### Activity
All entries below are to be reproduced exactly.

------

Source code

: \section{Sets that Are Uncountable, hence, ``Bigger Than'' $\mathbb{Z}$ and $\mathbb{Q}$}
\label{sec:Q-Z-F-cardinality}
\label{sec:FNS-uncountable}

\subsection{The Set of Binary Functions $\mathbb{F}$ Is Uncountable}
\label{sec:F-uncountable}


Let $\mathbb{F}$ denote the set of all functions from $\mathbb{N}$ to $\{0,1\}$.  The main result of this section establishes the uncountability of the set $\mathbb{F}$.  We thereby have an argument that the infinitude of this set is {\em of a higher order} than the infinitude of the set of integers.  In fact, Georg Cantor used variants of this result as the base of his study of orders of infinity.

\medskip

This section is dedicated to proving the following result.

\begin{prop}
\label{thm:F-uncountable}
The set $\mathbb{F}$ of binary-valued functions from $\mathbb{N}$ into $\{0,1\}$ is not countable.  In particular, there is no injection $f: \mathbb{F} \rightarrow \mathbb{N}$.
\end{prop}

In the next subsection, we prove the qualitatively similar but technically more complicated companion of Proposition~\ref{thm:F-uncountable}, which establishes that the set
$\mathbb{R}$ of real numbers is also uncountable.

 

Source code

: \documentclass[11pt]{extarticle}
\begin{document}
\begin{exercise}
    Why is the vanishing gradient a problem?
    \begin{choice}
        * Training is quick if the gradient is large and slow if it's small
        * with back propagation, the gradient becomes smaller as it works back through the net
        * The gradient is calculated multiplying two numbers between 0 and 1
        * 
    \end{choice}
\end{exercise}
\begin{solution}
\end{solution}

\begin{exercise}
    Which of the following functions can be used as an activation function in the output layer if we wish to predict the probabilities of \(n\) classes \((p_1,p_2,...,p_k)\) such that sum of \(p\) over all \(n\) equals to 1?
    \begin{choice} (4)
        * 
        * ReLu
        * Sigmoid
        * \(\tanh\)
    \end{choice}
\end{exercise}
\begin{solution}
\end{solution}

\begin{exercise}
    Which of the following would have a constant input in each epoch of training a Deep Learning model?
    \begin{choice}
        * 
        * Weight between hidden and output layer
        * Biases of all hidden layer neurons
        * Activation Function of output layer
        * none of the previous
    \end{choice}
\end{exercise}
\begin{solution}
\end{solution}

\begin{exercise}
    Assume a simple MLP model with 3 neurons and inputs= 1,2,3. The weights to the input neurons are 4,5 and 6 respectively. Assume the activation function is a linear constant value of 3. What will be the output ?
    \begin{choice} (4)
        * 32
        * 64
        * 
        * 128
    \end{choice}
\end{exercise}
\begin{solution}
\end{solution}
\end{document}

------

### Task response
Source code

: \section{Sets that Are Uncountable, hence, ``Bigger Than'' $\mathbb{Z}$ and $\mathbb{Q}$}
\label{sec:Q-Z-F-cardinality}
\label{sec:FNS-uncountable}

\subsection{The Set of Binary Functions $\mathbb{F}$ Is Uncountable}
\label{sec:F-uncountable}


Let $\mathbb{F}$ denote the set of all functions from $\mathbb{N}$ to $\{0,1\}$.  The main result of this section establishes the uncountability of the set $\mathbb{F}$.  We thereby have an argument that the infinitude of this set is {\em of a higher order} than the infinitude of the set of integers.  In fact, Georg Cantor used variants of this result as the base of his study of orders of infinity.

\medskip

This section is dedicated to proving the following result.

\begin{prop}
\label{thm:F-uncountable}
The set $\mathbb{F}$ of binary-valued functions from $\mathbb{N}$ into $\{0,1\}$ is not countable.  In particular, there is no injection $f: \mathbb{F} \rightarrow \mathbb{N}$.
\end{prop}

In the next subsection, we prove the qualitatively similar but technically more complicated companion of Proposition~\ref{thm:F-uncountable}, which establishes that the set
$\mathbb{R}$ of real numbers is also uncountable.

 

Source code

: \documentclass[11pt]{extarticle}
\begin{document}
\begin{exercise}
    Why is the vanishing gradient a problem?
    \begin{choice}
        * Training is quick if the gradient is large and slow if it's small
        * with back propagation, the gradient becomes smaller as it works back through the net
        * The gradient is calculated multiplying two numbers between 0 and 1
        * 
    \end{choice}
\end{exercise}
\begin{solution}
\end{solution}

\begin{exercise}
    Which of the following functions can be used as an activation function in the output layer if we wish to predict the probabilities of \(n\) classes \((p_1,p_2,...,p_k)\) such that sum of \(p\) over all \(n\) equals to 1?
    \begin{choice} (4)
        * 
        * ReLu
        * Sigmoid
        * \(\tanh\)
    \end{choice}
\end{exercise}
\begin{solution}
\end{solution}

\begin{exercise}
    Which of the following would have a constant input in each epoch of training a Deep Learning model?
    \begin{choice}
        * 
        * Weight between hidden and output layer
        * Biases of all hidden layer neurons
        * Activation Function of output layer
        * none of the previous
    \end{choice}
\end{exercise}
\begin{solution}
\end{solution}

\begin{exercise}
    Assume a simple MLP model with 3 neurons and inputs= 1,2,3. The weights to the input neurons are 4,5 and 6 respectively. Assume the activation function is a linear constant value of 3. What will be the output ?
    \begin{choice} (4)
        * 32
        * 64
        * 
        * 128
    \end{choice}
\end{exercise}
\begin{solution}
\end{solution}
\end{document}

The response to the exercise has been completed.